WHAT IS REQUIRED
Your answer must repeat all of the entries word for word, without any images.

RECORDS FOR THE TASK
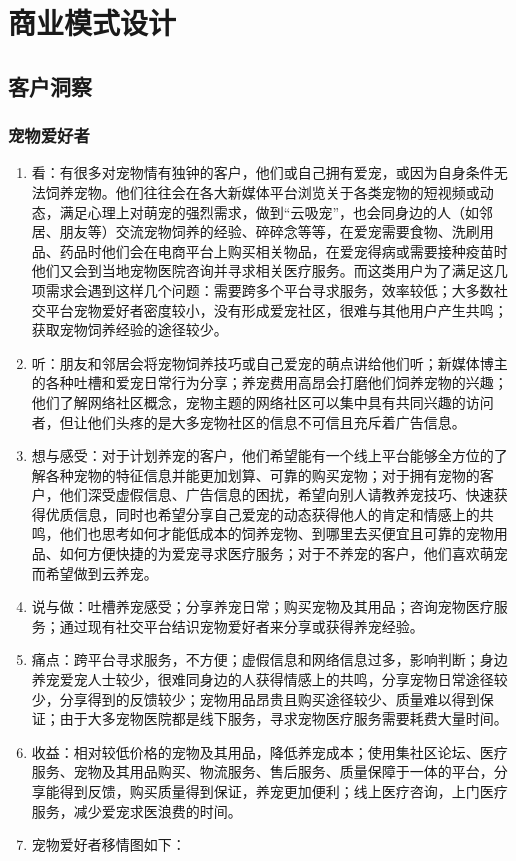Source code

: \documentclass[a4paper]{ctexart}
\begin{document}
\section{商业模式设计}

\subsection{客户洞察}

\subsubsection{宠物爱好者}
\begin{enumerate}[label=\alph*.]
  \item 看：有很多对宠物情有独钟的客户，他们或自己拥有爱宠，或因为自身条件无法饲养宠物。他们往往会在各大新媒体平台浏览关于各类宠物的短视频或动态，满足心理上对萌宠的强烈需求，做到“云吸宠”，也会同身边的人（如邻居、朋友等）交流宠物饲养的经验、碎碎念等等，在爱宠需要食物、洗刷用品、药品时他们会在电商平台上购买相关物品，在爱宠得病或需要接种疫苗时他们又会到当地宠物医院咨询并寻求相关医疗服务。而这类用户为了满足这几项需求会遇到这样几个问题：需要跨多个平台寻求服务，效率较低；大多数社交平台宠物爱好者密度较小，没有形成爱宠社区，很难与其他用户产生共鸣；获取宠物饲养经验的途径较少。
  \item 听：朋友和邻居会将宠物饲养技巧或自己爱宠的萌点讲给他们听；新媒体博主的各种吐槽和爱宠日常行为分享；养宠费用高昂会打磨他们饲养宠物的兴趣；他们了解网络社区概念，宠物主题的网络社区可以集中具有共同兴趣的访问者，但让他们头疼的是大多宠物社区的信息不可信且充斥着广告信息。
  \item 想与感受：对于计划养宠的客户，他们希望能有一个线上平台能够全方位的了解各种宠物的特征信息并能更加划算、可靠的购买宠物；对于拥有宠物的客户，他们深受虚假信息、广告信息的困扰，希望向别人请教养宠技巧、快速获得优质信息，同时也希望分享自己爱宠的动态获得他人的肯定和情感上的共鸣，他们也思考如何才能低成本的饲养宠物、到哪里去买便宜且可靠的宠物用品、如何方便快捷的为爱宠寻求医疗服务；对于不养宠的客户，他们喜欢萌宠而希望做到云养宠。
  \item 说与做：吐槽养宠感受；分享养宠日常；购买宠物及其用品；咨询宠物医疗服务；通过现有社交平台结识宠物爱好者来分享或获得养宠经验。
  \item 痛点：跨平台寻求服务，不方便；虚假信息和网络信息过多，影响判断；身边养宠爱宠人士较少，很难同身边的人获得情感上的共鸣，分享宠物日常途径较少，分享得到的反馈较少；宠物用品昂贵且购买途径较少、质量难以得到保证；由于大多宠物医院都是线下服务，寻求宠物医疗服务需要耗费大量时间。
  \item 收益：相对较低价格的宠物及其用品，降低养宠成本；使用集社区论坛、医疗服务、宠物及其用品购买、物流服务、售后服务、质量保障于一体的平台，分享能得到反馈，购买质量得到保证，养宠更加便利；线上医疗咨询，上门医疗服务，减少爱宠求医浪费的时间。
  \item 宠物爱好者移情图如下：
\end{enumerate}
\end{document}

EXPECTED ANSWER
Source code

: \documentclass[a4paper]{ctexart}
\begin{document}
\section{商业模式设计}

\subsection{客户洞察}

\subsubsection{宠物爱好者}
\begin{enumerate}[label=\alph*.]
  \item 看：有很多对宠物情有独钟的客户，他们或自己拥有爱宠，或因为自身条件无法饲养宠物。他们往往会在各大新媒体平台浏览关于各类宠物的短视频或动态，满足心理上对萌宠的强烈需求，做到“云吸宠”，也会同身边的人（如邻居、朋友等）交流宠物饲养的经验、碎碎念等等，在爱宠需要食物、洗刷用品、药品时他们会在电商平台上购买相关物品，在爱宠得病或需要接种疫苗时他们又会到当地宠物医院咨询并寻求相关医疗服务。而这类用户为了满足这几项需求会遇到这样几个问题：需要跨多个平台寻求服务，效率较低；大多数社交平台宠物爱好者密度较小，没有形成爱宠社区，很难与其他用户产生共鸣；获取宠物饲养经验的途径较少。
  \item 听：朋友和邻居会将宠物饲养技巧或自己爱宠的萌点讲给他们听；新媒体博主的各种吐槽和爱宠日常行为分享；养宠费用高昂会打磨他们饲养宠物的兴趣；他们了解网络社区概念，宠物主题的网络社区可以集中具有共同兴趣的访问者，但让他们头疼的是大多宠物社区的信息不可信且充斥着广告信息。
  \item 想与感受：对于计划养宠的客户，他们希望能有一个线上平台能够全方位的了解各种宠物的特征信息并能更加划算、可靠的购买宠物；对于拥有宠物的客户，他们深受虚假信息、广告信息的困扰，希望向别人请教养宠技巧、快速获得优质信息，同时也希望分享自己爱宠的动态获得他人的肯定和情感上的共鸣，他们也思考如何才能低成本的饲养宠物、到哪里去买便宜且可靠的宠物用品、如何方便快捷的为爱宠寻求医疗服务；对于不养宠的客户，他们喜欢萌宠而希望做到云养宠。
  \item 说与做：吐槽养宠感受；分享养宠日常；购买宠物及其用品；咨询宠物医疗服务；通过现有社交平台结识宠物爱好者来分享或获得养宠经验。
  \item 痛点：跨平台寻求服务，不方便；虚假信息和网络信息过多，影响判断；身边养宠爱宠人士较少，很难同身边的人获得情感上的共鸣，分享宠物日常途径较少，分享得到的反馈较少；宠物用品昂贵且购买途径较少、质量难以得到保证；由于大多宠物医院都是线下服务，寻求宠物医疗服务需要耗费大量时间。
  \item 收益：相对较低价格的宠物及其用品，降低养宠成本；使用集社区论坛、医疗服务、宠物及其用品购买、物流服务、售后服务、质量保障于一体的平台，分享能得到反馈，购买质量得到保证，养宠更加便利；线上医疗咨询，上门医疗服务，减少爱宠求医浪费的时间。
  \item 宠物爱好者移情图如下：
\end{enumerate}
\end{document}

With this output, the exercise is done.